*** Begin section ***

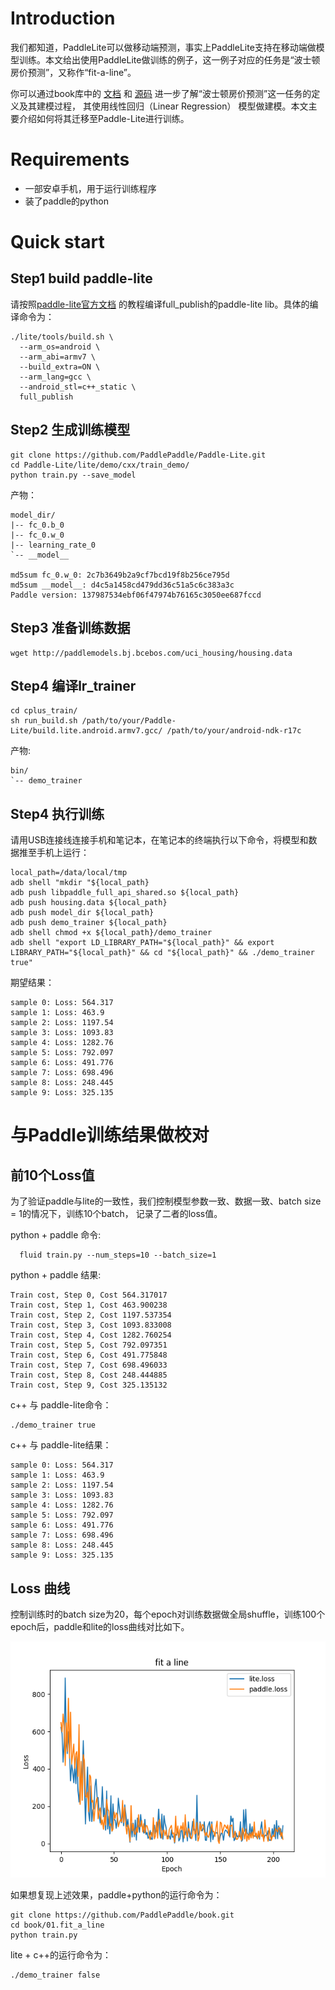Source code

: 
# Introduction
  我们都知道，PaddleLite可以做移动端预测，事实上PaddleLite支持在移动端做模型训练。本文给出使用PaddleLite做训练的例子，这一例子对应的任务是“波士顿房价预测”，又称作“fit-a-line”。
  
  你可以通过book库中的
[文档](https://paddlepaddle.org.cn/documentation/docs/zh/user_guides/simple_case/fit_a_line/README.cn.html)
和
[源码](https://github.com/PaddlePaddle/book/tree/develop/01.fit_a_line)
进一步了解“波士顿房价预测”这一任务的定义及其建模过程，
其使用线性回归（Linear Regression）
模型做建模。本文主要介绍如何将其迁移至Paddle-Lite进行训练。

# Requirements

- 一部安卓手机，用于运行训练程序
- 装了paddle的python

# Quick start

## Step1 build paddle-lite

请按照[paddle-lite官方文档](https://paddle-lite.readthedocs.io/zh/latest/user_guides/source_compile.html#paddlelite) 的教程编译full_publish的paddle-lite lib。具体的编译命令为：

```shell
./lite/tools/build.sh \
  --arm_os=android \
  --arm_abi=armv7 \
  --build_extra=ON \
  --arm_lang=gcc \
  --android_stl=c++_static \
  full_publish
```

## Step2 生成训练模型

```shell
git clone https://github.com/PaddlePaddle/Paddle-Lite.git
cd Paddle-Lite/lite/demo/cxx/train_demo/
python train.py --save_model
```

产物：

```shell
model_dir/
|-- fc_0.b_0
|-- fc_0.w_0
|-- learning_rate_0
`-- __model__

md5sum fc_0.w_0: 2c7b3649b2a9cf7bcd19f8b256ce795d
md5sum __model__: d4c5a1458cd479dd36c51a5c6c383a3c
Paddle version: 137987534ebf06f47974b76165c3050ee687fccd
```

## Step3 准备训练数据

```shell
wget http://paddlemodels.bj.bcebos.com/uci_housing/housing.data
```

## Step4 编译lr_trainer

```shell
cd cplus_train/
sh run_build.sh /path/to/your/Paddle-Lite/build.lite.android.armv7.gcc/ /path/to/your/android-ndk-r17c
```

产物:
```shell
bin/
`-- demo_trainer
```

## Step4 执行训练

请用USB连接线连接手机和笔记本，在笔记本的终端执行以下命令，将模型和数据推至手机上运行：

```
local_path=/data/local/tmp
adb shell "mkdir "${local_path}
adb push libpaddle_full_api_shared.so ${local_path}
adb push housing.data ${local_path}
adb push model_dir ${local_path}
adb push demo_trainer ${local_path}
adb shell chmod +x ${local_path}/demo_trainer
adb shell "export LD_LIBRARY_PATH="${local_path}" && export LIBRARY_PATH="${local_path}" && cd "${local_path}" && ./demo_trainer true"
```

期望结果：

```
sample 0: Loss: 564.317
sample 1: Loss: 463.9
sample 2: Loss: 1197.54
sample 3: Loss: 1093.83
sample 4: Loss: 1282.76
sample 5: Loss: 792.097
sample 6: Loss: 491.776
sample 7: Loss: 698.496
sample 8: Loss: 248.445
sample 9: Loss: 325.135
```

# 与Paddle训练结果做校对

## 前10个Loss值

为了验证paddle与lite的一致性，我们控制模型参数一致、数据一致、batch size = 1的情况下，训练10个batch， 记录了二者的loss值。

python + paddle 命令:

```shell
  fluid train.py --num_steps=10 --batch_size=1
```

python + paddle 结果:

```shell
Train cost, Step 0, Cost 564.317017
Train cost, Step 1, Cost 463.900238
Train cost, Step 2, Cost 1197.537354
Train cost, Step 3, Cost 1093.833008
Train cost, Step 4, Cost 1282.760254
Train cost, Step 5, Cost 792.097351
Train cost, Step 6, Cost 491.775848
Train cost, Step 7, Cost 698.496033
Train cost, Step 8, Cost 248.444885
Train cost, Step 9, Cost 325.135132
```

c++ 与 paddle-lite命令：
```
./demo_trainer true
```

c++ 与 paddle-lite结果：
```
sample 0: Loss: 564.317
sample 1: Loss: 463.9
sample 2: Loss: 1197.54
sample 3: Loss: 1093.83
sample 4: Loss: 1282.76
sample 5: Loss: 792.097
sample 6: Loss: 491.776
sample 7: Loss: 698.496
sample 8: Loss: 248.445
sample 9: Loss: 325.135
```

## Loss 曲线

控制训练时的batch size为20，每个epoch对训练数据做全局shuffle，训练100个epoch后，paddle和lite的loss曲线对比如下。

![lr_loss](image/lr_loss.png)

如果想复现上述效果，paddle+python的运行命令为：

```
git clone https://github.com/PaddlePaddle/book.git
cd book/01.fit_a_line
python train.py
```

lite + c++的运行命令为：
```
./demo_trainer false
```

*** End section ***

### Your instructions:
Each line in the data where the string "housing" occurs should be identified and copied.

### Task answer:
wget http://paddlemodels.bj.bcebos.com/uci_housing/housing.data
adb push housing.data ${local_path}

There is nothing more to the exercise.